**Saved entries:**
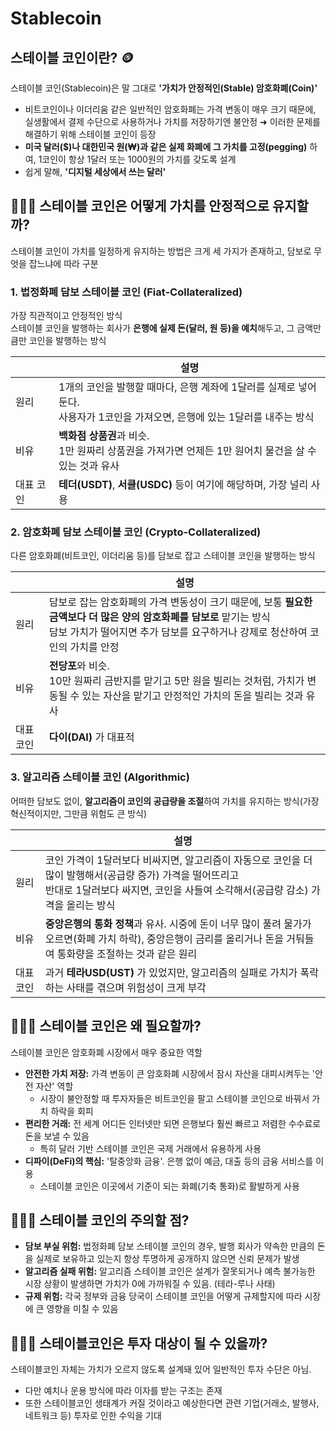# Stablecoin

## 스테이블 코인이란? 🪙

스테이블 코인(Stablecoin)은 말 그대로 **'가치가 안정적인(Stable) 암호화폐(Coin)'**
- 비트코인이나 이더리움 같은 일반적인 암호화폐는 가격 변동이 매우 크기 때문에, 실생활에서 결제 수단으로 사용하거나 가치를 저장하기엔 불안정 ➜ 이러한 문제를 해결하기 위해 스테이블 코인이 등장
- **미국 달러($)나 대한민국 원(₩)과 같은 실제 화폐에 그 가치를 고정(pegging)** 하여, 1코인이 항상 1달러 또는 1000원의 가치를 갖도록 설계
- 쉽게 말해, **'디지털 세상에서 쓰는 달러'**

## 🙋🏼‍♂️ 스테이블 코인은 어떻게 가치를 안정적으로 유지할까?

스테이블 코인이 가치를 일정하게 유지하는 방법은 크게 세 가지가 존재하고, 담보로 무엇을 잡느냐에 따라 구분

### 1. 법정화폐 담보 스테이블 코인 (Fiat-Collateralized)

가장 직관적이고 안정적인 방식  
스테이블 코인을 발행하는 회사가 **은행에 실제 돈(달러, 원 등)을 예치**해두고, 그 금액만큼만 코인을 발행하는 방식

||설명|
|---|---|
|원리|1개의 코인을 발행할 때마다, 은행 계좌에 1달러를 실제로 넣어둔다.<br/>사용자가 1코인을 가져오면, 은행에 있는 1달러를 내주는 방식|
|비유|**백화점 상품권**과 비슷.<br/>1만 원짜리 상품권을 가져가면 언제든 1만 원어치 물건을 살 수 있는 것과 유사|
|대표 코인|**테더(USDT)**, **서클(USDC)** 등이 여기에 해당하며, 가장 널리 사용|

### 2. 암호화폐 담보 스테이블 코인 (Crypto-Collateralized)

다른 암호화폐(비트코인, 이더리움 등)를 담보로 잡고 스테이블 코인을 발행하는 방식

||설명|
|---|---|
|원리|담보로 잡는 암호화폐의 가격 변동성이 크기 때문에, 보통 **필요한 금액보다 더 많은 양의 암호화폐를 담보로** 맡기는 방식<br/>담보 가치가 떨어지면 추가 담보를 요구하거나 강제로 청산하여 코인의 가치를 안정|
|비유|**전당포**와 비슷.<br/>10만 원짜리 금반지를 맡기고 5만 원을 빌리는 것처럼, 가치가 변동될 수 있는 자산을 맡기고 안정적인 가치의 돈을 빌리는 것과 유사|
|대표 코인|**다이(DAI)** 가 대표적|

### 3. 알고리즘 스테이블 코인 (Algorithmic)

어떠한 담보도 없이, **알고리즘이 코인의 공급량을 조절**하여 가치를 유지하는 방식(가장 혁신적이지만, 그만큼 위험도 큰 방식)

|           | 설명 |
| --------- | ---- |
| 원리      | 코인 가격이 1달러보다 비싸지면, 알고리즘이 자동으로 코인을 더 많이 발행해서(공급량 증가) 가격을 떨어뜨리고<br/>반대로 1달러보다 싸지면, 코인을 사들여 소각해서(공급량 감소) 가격을 올리는 방식    |
| 비유      | **중앙은행의 통화 정책**과 유사. 시중에 돈이 너무 많이 풀려 물가가 오르면(화폐 가치 하락), 중앙은행이 금리를 올리거나 돈을 거둬들여 통화량을 조절하는 것과 같은 원리    |
| 대표 코인 | 과거 **테라USD(UST)** 가 있었지만, 알고리즘의 실패로 가치가 폭락하는 사태를 겪으며 위험성이 크게 부각     |

## 🙋🏼‍♂️ 스테이블 코인은 왜 필요할까?

스테이블 코인은 암호화폐 시장에서 매우 중요한 역할

* **안전한 가치 저장:** 가격 변동이 큰 암호화폐 시장에서 잠시 자산을 대피시켜두는 '안전 자산' 역할
  * 시장이 불안정할 때 투자자들은 비트코인을 팔고 스테이블 코인으로 바꿔서 가치 하락을 회피
* **편리한 거래:** 전 세계 어디든 인터넷만 되면 은행보다 훨씬 빠르고 저렴한 수수료로 돈을 보낼 수 있음
  * 특히 달러 기반 스테이블 코인은 국제 거래에서 유용하게 사용
* **디파이(DeFi)의 핵심:** '탈중앙화 금융'. 은행 없이 예금, 대출 등의 금융 서비스를 이용
  * 스테이블 코인은 이곳에서 기준이 되는 화폐(기축 통화)로 활발하게 사용

## 🙋🏼‍♂️ 스테이블 코인의 주의할 점?

* **담보 부실 위험:** 법정화폐 담보 스테이블 코인의 경우, 발행 회사가 약속한 만큼의 돈을 실제로 보유하고 있는지 항상 투명하게 공개하지 않으면 신뢰 문제가 발생
* **알고리즘 실패 위험:** 알고리즘 스테이블 코인은 설계가 잘못되거나 예측 불가능한 시장 상황이 발생하면 가치가 0에 가까워질 수 있음. (테라-루나 사태)
* **규제 위험:** 각국 정부와 금융 당국이 스테이블 코인을 어떻게 규제할지에 따라 시장에 큰 영향을 미칠 수 있음

## 🙋🏼‍♂️ 스테이블코인은 투자 대상이 될 수 있을까?

스테이블코인 자체는 가치가 오르지 않도록 설계돼 있어 일반적인 투자 수단은 아님.

- 다만 예치나 운용 방식에 따라 이자를 받는 구조는 존재
- 또한 스테이블코인 생태계가 커질 것이라고 예상한다면 관련 기업(거래소, 발행사, 네트워크 등) 투자로 인한 수익을 기대
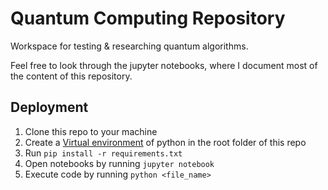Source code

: # Quantum Computing Repository

Workspace for testing & researching quantum algorithms.

Feel free to look through the jupyter notebooks, where I document most of the content of this repository.

## Deployment

1) Clone this repo to your machine 
2) Create a [Virtual environment](https://docs.python.org/3.10/tutorial/venv.html) of python in the root folder of this repo
3) Run `pip install -r requirements.txt`
4) Open notebooks by running `jupyter notebook`
5) Execute code by running `python <file_name>`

**WHAT THE EXERCISE ASKS:**
Retype, exactly as written, each line from the one containing "## 🙋🏼‍♂️ 스테이블코인은 투자 대상이 될 수 있을까?" through the end of the data above, and leave out every picture.

**SOLUTION:**
## 🙋🏼‍♂️ 스테이블코인은 투자 대상이 될 수 있을까?

스테이블코인 자체는 가치가 오르지 않도록 설계돼 있어 일반적인 투자 수단은 아님.

- 다만 예치나 운용 방식에 따라 이자를 받는 구조는 존재
- 또한 스테이블코인 생태계가 커질 것이라고 예상한다면 관련 기업(거래소, 발행사, 네트워크 등) 투자로 인한 수익을 기대
Source code

: # Quantum Computing Repository

Workspace for testing & researching quantum algorithms.

Feel free to look through the jupyter notebooks, where I document most of the content of this repository.

## Deployment

1) Clone this repo to your machine 
2) Create a [Virtual environment](https://docs.python.org/3.10/tutorial/venv.html) of python in the root folder of this repo
3) Run `pip install -r requirements.txt`
4) Open notebooks by running `jupyter notebook`
5) Execute code by running `python <file_name>`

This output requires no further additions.